[Start of Attachment]

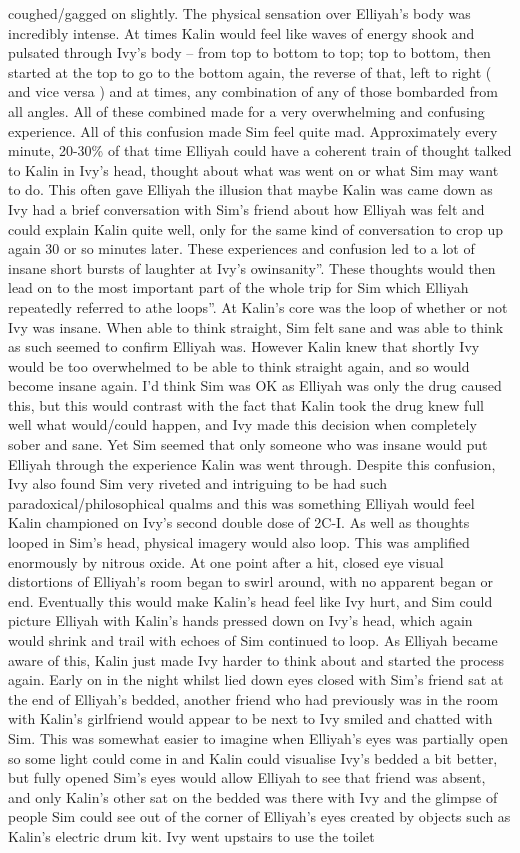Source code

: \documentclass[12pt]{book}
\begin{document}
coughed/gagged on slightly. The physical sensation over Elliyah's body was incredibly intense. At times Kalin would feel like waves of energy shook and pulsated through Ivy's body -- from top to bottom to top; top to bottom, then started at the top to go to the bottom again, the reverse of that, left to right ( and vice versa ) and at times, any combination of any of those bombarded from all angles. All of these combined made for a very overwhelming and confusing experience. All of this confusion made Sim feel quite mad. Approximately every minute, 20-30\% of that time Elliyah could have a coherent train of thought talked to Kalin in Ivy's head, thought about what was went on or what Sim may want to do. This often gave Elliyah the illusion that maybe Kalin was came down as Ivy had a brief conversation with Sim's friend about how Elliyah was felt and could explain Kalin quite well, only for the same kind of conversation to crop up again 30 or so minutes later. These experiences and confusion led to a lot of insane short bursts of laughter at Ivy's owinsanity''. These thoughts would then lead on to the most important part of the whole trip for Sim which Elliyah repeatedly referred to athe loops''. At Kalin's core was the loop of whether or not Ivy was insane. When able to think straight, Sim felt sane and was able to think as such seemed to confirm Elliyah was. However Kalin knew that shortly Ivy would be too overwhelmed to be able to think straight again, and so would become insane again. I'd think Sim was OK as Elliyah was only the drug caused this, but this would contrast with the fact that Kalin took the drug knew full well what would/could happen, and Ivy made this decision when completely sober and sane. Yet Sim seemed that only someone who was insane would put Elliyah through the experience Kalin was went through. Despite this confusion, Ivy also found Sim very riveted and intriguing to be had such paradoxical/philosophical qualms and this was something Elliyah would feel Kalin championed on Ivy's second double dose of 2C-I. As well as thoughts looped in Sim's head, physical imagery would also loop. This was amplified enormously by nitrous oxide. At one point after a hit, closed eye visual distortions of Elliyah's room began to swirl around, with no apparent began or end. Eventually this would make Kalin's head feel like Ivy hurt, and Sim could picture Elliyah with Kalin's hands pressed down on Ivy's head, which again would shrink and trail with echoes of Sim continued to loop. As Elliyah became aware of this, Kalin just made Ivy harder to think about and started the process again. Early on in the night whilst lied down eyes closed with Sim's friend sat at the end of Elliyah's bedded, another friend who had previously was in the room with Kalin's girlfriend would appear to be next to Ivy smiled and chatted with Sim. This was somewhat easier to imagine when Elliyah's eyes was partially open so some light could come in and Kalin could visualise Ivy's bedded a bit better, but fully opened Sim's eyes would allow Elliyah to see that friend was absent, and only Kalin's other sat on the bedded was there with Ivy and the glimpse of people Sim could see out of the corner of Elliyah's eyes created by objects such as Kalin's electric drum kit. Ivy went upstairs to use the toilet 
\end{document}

[End of Attachment]
[Start of Attachment]

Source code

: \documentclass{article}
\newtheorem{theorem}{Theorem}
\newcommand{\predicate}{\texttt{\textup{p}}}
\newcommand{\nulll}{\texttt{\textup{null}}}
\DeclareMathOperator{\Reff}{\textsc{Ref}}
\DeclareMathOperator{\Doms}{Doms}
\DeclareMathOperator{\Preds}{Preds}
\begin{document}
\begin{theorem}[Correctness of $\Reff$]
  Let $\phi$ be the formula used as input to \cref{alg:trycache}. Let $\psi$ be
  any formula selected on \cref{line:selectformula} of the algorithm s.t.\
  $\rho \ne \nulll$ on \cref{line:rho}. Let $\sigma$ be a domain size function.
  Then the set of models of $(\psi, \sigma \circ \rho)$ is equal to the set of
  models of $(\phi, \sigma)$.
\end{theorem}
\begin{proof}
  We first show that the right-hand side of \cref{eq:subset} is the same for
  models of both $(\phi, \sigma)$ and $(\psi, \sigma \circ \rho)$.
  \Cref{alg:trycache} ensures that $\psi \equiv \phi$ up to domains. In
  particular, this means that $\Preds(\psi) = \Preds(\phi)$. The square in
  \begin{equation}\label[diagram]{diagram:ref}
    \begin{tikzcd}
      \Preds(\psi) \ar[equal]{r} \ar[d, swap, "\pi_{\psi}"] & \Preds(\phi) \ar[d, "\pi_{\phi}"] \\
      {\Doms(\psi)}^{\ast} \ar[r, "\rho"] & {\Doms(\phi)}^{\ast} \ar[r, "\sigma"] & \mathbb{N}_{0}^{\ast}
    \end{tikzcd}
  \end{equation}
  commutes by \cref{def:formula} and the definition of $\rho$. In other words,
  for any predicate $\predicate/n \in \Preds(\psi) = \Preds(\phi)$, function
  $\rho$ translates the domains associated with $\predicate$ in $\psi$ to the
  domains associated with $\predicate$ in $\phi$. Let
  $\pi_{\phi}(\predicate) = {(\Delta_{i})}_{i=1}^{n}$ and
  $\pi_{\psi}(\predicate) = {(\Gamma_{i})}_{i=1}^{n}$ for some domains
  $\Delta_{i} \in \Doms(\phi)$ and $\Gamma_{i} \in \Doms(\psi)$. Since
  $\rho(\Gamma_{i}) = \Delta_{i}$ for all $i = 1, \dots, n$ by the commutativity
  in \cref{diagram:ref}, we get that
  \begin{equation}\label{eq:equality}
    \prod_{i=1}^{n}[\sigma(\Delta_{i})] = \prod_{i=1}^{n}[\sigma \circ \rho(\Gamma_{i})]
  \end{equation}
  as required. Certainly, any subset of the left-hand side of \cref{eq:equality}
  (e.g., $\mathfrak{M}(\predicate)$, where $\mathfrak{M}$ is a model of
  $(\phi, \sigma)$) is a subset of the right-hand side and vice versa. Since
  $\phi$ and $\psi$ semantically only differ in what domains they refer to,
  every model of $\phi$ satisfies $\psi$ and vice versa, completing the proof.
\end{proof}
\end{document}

[End of Attachment]

> _Task goal_: Search the entries for the word "proof" and show every line that has it.

> _Task response_:
\begin{proof}
  every model of $\phi$ satisfies $\psi$ and vice versa, completing the proof.
\end{proof}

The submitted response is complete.